Ho scoperto ben presto che tutti loro, me compreso, siamo soltanto esseri umani in cammino di conversione e di grazia. Così, mentre ero pronto a notare i limiti dei miei fratelli in cose come la pazienza, la generosità e la gioia, questi li ho riscontrati anche in me stesso.
Grazie a ciò sono cresciuto in esperienza fino a comprendere che l’amore è molto più legato alla fedeltà e al non arrendersi che al cercare di rendere tutti felici. Infatti, condividiamo il dolore e la gioia; piangiamo tanto quanto ridiamo.
Ma grazie a Dio, solo Lui è perfetto e veramente giusto. Pensavo di pianificare la mia vita in piano: che sciocco che sono stato! Ringrazio Dio per tutte le curve e le colline che mi ha donato, così come le valli e i luoghi impervi, impossibili da attraversare.

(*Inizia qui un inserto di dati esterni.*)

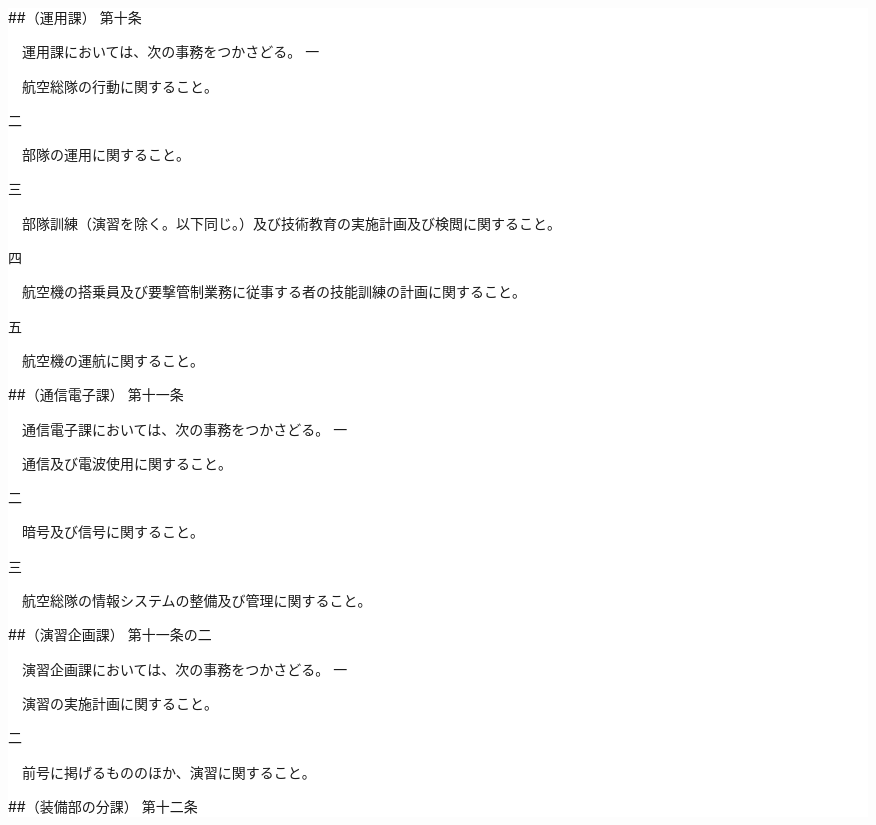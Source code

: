 


##（運用課）
第十条

　運用課においては、次の事務をつかさどる。
一

　航空総隊の行動に関すること。

二

　部隊の運用に関すること。

三

　部隊訓練（演習を除く。以下同じ。）及び技術教育の実施計画及び検閲に関すること。

四

　航空機の搭乗員及び要撃管制業務に従事する者の技能訓練の計画に関すること。

五

　航空機の運航に関すること。




##（通信電子課）
第十一条

　通信電子課においては、次の事務をつかさどる。
一

　通信及び電波使用に関すること。

二

　暗号及び信号に関すること。

三

　航空総隊の情報システムの整備及び管理に関すること。




##（演習企画課）
第十一条の二

　演習企画課においては、次の事務をつかさどる。
一

　演習の実施計画に関すること。

二

　前号に掲げるもののほか、演習に関すること。




##（装備部の分課）
第十二条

Il mio cammino fino a oggi
Nel reciproco discernimento che ho avuto con me stesso e con la comunità, ho seriamente messo in discussione l’impegno della mia vita con i Frati Francescani dell’Atonement. Invece del minimo di tre anni di voti temporanei, ne ho trascorsi cinque prima di chiedere di poter professare i voti perpetui.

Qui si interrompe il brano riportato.